EDIT: We can take as $\Sigma$ the set of all equations in variables $x$ and $y$ that are entailed by equation $(x\cdot y)\cdot z = x\cdot (y\cdot z)$. For example $(x\cdot y)\cdot x = x\cdot (y\cdot x)$ is one of the many equations contained in $\Sigma$. The question is whether $\Sigma$ in turn entails $(x\cdot y)\cdot z = x\cdot (y\cdot z)$.

EDIT2: As per Milo Brandt's comment, for any three terms $p(x,y)$, $q(x,y)$, $r(x,y)$ containing at most variables $x, y$, equation $p\cdot (q\cdot r)=(p\cdot q)\cdot r$ is in $\Sigma$. Thus, for any algebra $A$ in the variety defined by equations $\Sigma$, every subalgebra of $A$ generated by two elements is associative. So, in a sense, $A$ is "locally associative".

Answer 1

To answer the question negatively, it suffices to find an algebra $(A, \cdot)$ such that each subalgebra generated by two elements is associative, but such that $A$ itself is non-associative.

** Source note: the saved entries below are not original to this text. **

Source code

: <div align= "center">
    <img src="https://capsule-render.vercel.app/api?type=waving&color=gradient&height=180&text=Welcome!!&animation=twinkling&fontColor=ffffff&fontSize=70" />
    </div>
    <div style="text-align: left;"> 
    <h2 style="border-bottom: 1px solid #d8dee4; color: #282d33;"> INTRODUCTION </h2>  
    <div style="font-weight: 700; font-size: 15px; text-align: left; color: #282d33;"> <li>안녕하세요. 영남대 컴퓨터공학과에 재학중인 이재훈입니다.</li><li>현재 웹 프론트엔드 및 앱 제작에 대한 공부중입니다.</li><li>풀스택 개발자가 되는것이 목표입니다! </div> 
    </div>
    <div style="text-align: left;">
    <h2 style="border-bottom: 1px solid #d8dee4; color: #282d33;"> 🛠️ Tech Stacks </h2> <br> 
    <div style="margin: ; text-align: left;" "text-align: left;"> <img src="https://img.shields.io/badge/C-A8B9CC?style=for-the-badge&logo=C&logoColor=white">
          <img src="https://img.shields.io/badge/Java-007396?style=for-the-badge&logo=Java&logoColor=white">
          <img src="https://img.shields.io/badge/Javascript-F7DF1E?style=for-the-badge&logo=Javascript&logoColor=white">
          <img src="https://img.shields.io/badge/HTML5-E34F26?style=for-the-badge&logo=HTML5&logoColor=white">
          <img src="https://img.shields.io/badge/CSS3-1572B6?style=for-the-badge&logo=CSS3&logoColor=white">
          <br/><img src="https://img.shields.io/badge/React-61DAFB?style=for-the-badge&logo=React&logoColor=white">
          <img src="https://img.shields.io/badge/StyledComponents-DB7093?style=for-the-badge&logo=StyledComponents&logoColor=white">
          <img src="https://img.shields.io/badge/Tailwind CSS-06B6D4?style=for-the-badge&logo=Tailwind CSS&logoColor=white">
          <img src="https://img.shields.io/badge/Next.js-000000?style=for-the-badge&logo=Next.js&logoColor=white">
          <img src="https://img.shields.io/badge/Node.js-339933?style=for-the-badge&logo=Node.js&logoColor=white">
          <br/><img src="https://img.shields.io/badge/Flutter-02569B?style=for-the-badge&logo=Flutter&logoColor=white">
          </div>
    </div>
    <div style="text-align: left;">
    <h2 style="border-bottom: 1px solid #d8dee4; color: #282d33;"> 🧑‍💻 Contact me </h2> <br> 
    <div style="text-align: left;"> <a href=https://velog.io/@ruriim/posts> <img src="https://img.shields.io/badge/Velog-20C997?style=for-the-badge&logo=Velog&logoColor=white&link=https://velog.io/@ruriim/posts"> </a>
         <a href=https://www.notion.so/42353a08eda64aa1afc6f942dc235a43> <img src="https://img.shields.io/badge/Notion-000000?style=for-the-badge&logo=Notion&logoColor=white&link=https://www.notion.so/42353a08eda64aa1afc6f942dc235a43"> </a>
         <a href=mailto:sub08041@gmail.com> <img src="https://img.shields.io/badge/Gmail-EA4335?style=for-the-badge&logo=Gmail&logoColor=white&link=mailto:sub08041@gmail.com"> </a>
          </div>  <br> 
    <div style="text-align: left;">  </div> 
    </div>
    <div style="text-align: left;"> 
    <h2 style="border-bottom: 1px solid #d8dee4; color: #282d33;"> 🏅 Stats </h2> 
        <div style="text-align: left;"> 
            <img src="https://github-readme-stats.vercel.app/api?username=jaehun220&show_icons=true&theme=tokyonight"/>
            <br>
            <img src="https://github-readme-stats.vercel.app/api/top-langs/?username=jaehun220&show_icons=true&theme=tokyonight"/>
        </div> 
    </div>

Let $A=\{a,b,c\}$, and let $\cdot$ be defined by $$ab=ba=bb=b\\ bc=cb=cc=c\\ ca=ac=aa=a.$$

Every subset of $A$ of size $2$ is the domain of a subalgebra, isomorphic to $(\{0,1\},\max)$, which is associative. But $A$ is not associative, since $(ab)c = bc = c$, but $a(bc) = ac = a$.

Answer 2

No, this is not possible - and, rather luckily, while it seems like this question could potentially be very hard, this particular instance works out okay.

First, let $F:\mathbf{Set}\rightarrow\mathbf{Magma}$ be the free magma functor. Let $S=\{a,b,c\}$ be a set of three elements and consider $FS$. Let's define an equivalence relation $\sim$ on $FS$ generated by the following relations:

1. If $p\sim p'$ and $q \sim q'$ then $pq\sim p'q'$.

2. For any $x,y\in FS$ and any $p,q,r\in \langle x,y\rangle$ we have $p(qr)\sim (pq)r$.

The first condition ensures that we can define multiplication on the quotient $FS/\sim$ and the second condition ensures that every equation in two variables that follows from associativity holds in $FS/\sim$ - or, equivalently, that for every two elements $x,y\in FS/\sim$ there is a map from the free semigroup on two elements to $FS/\sim$ taking the generators to $x$ and $y$ respectively. Note that $\langle x,y\rangle$ refers to generation in $FS$ not in $FS/\sim$.

However, we can prove that $a(bc)\not\sim (ab)c$ without too much trouble because there's just not really any relation we can usefully apply to it. The particularly nice thing about $FS$ is that every element is either a generator, or can uniquely be written as a product of two others.

First, $a$ and $b$ and $c$ are not of the form $pq$, so none of the generating relations apply to them - so their equivalence classes are singletons. Similarly, $ab$ and $bc$ have singletons as equivalence classes because they are products of elements whose equivalence classes are singletons - so (1) applies, but doesn't generate any equivalences. They are not of the form necessary to apply (2).

Finally, let's show that the equivalence class of $a(bc)$ is a singleton. The first rule applies, but doesn't generate any relations because $a$ and $bc$ both have singleton equivalence classes. The second rule only references $a(bc)$ if $p=a$ and $q=b$ and $r=c$ - however, there is no set of two generators that generates all of $\{a,b,c\}$ in $FS$. Thus $a(bc)$ is a singleton - and in particular $a(bc) \not\sim (ab)c$ so $FS/\sim$ is not associative, yet satisfies every two element equation following from associativity.

This reasoning probably extends to answer similar questions of this form, but it seems pretty hard to write down exactly what that generalization would be.